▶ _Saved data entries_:
-*-

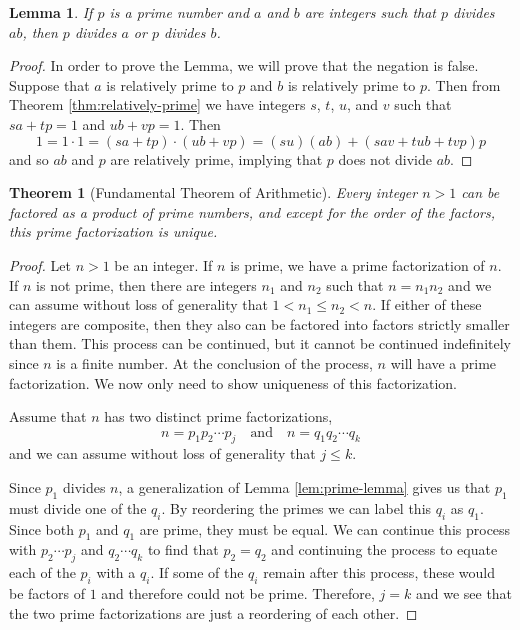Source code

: \documentclass[
]{book}
\newtheorem{theorem}{Theorem}[chapter]
\newtheorem{lemma}{Lemma}[chapter]
\theoremstyle{definition}
\theoremstyle{definition}
\theoremstyle{definition}
\theoremstyle{remark}
\begin{document}
\begin{lemma}
\protect\hypertarget{lem:prime-lemma}{}{\label{lem:prime-lemma} }If \(p\) is a prime number and \(a\) and \(b\) are integers such that \(p\) divides \(ab\), then \(p\) divides \(a\) or \(p\) divides \(b\).
\end{lemma}

\begin{proof}
{}In order to prove the Lemma, we will prove that the negation is false. Suppose that \(a\) is relatively prime to \(p\) and \(b\) is relatively prime to \(p\). Then from Theorem \ref{thm:relatively-prime} we have integers \(s\), \(t\), \(u\), and \(v\) such that \(sa+tp=1\) and \(ub+vp=1\). Then
\[1= 1 \cdot 1 = (sa+tp)\cdot (ub+vp) = (su)(ab)+(sav+tub+tvp)p\] and so \(ab\) and \(p\) are relatively prime, implying that \(p\) does not divide \(ab\).
\end{proof}

\begin{theorem}[Fundamental Theorem of Arithmetic]
\protect\hypertarget{thm:unnamed-chunk-185}{}{\label{thm:unnamed-chunk-185} {} }Every integer \(n>1\) can be factored as a product of prime numbers, and except for the order of the factors, this prime factorization is unique.
\end{theorem}

\begin{proof}
{}Let \(n>1\) be an integer. If \(n\) is prime, we have a prime factorization of \(n\). If \(n\) is not prime, then there are integers \(n_1\) and \(n_2\) such that \(n=n_1 n_2\) and we can assume without loss of generality that \(1<n_1\leq n_2<n\). If either of these integers are composite, then they also can be factored into factors strictly smaller than them. This process can be continued, but it cannot be continued indefinitely since \(n\) is a finite number. At the conclusion of the process, \(n\) will have a prime factorization. We now only need to show uniqueness of this factorization.

Assume that \(n\) has two distinct prime factorizations,
\[n=p_1 p_2 \cdots p_j \quad \mbox{and} \quad n=q_1 q_2 \cdots q_k\] and we can assume without loss of generality that \(j\leq k\).

Since \(p_1\) divides \(n\), a generalization of Lemma \ref{lem:prime-lemma} gives us that \(p_1\) must divide one of the \(q_i\). By reordering the primes we can label this \(q_i\) as \(q_1\). Since both \(p_1\) and \(q_1\) are prime, they must be equal. We can continue this process with \(p_2 \cdots p_j\) and \(q_2\cdots q_k\) to find that \(p_2=q_2\) and continuing the process to equate each of the \(p_i\) with a \(q_i\). If some of the \(q_i\) remain after this process, these would be factors of \(1\) and therefore could not be prime. Therefore, \(j=k\) and we see that the two prime factorizations are just a reordering of each other.
\end{proof}
\end{document}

-*-

Looking at the entries above, how many lines contain the word "begin"? Answer with the number alone.

▶ _Answer to the problem_:
5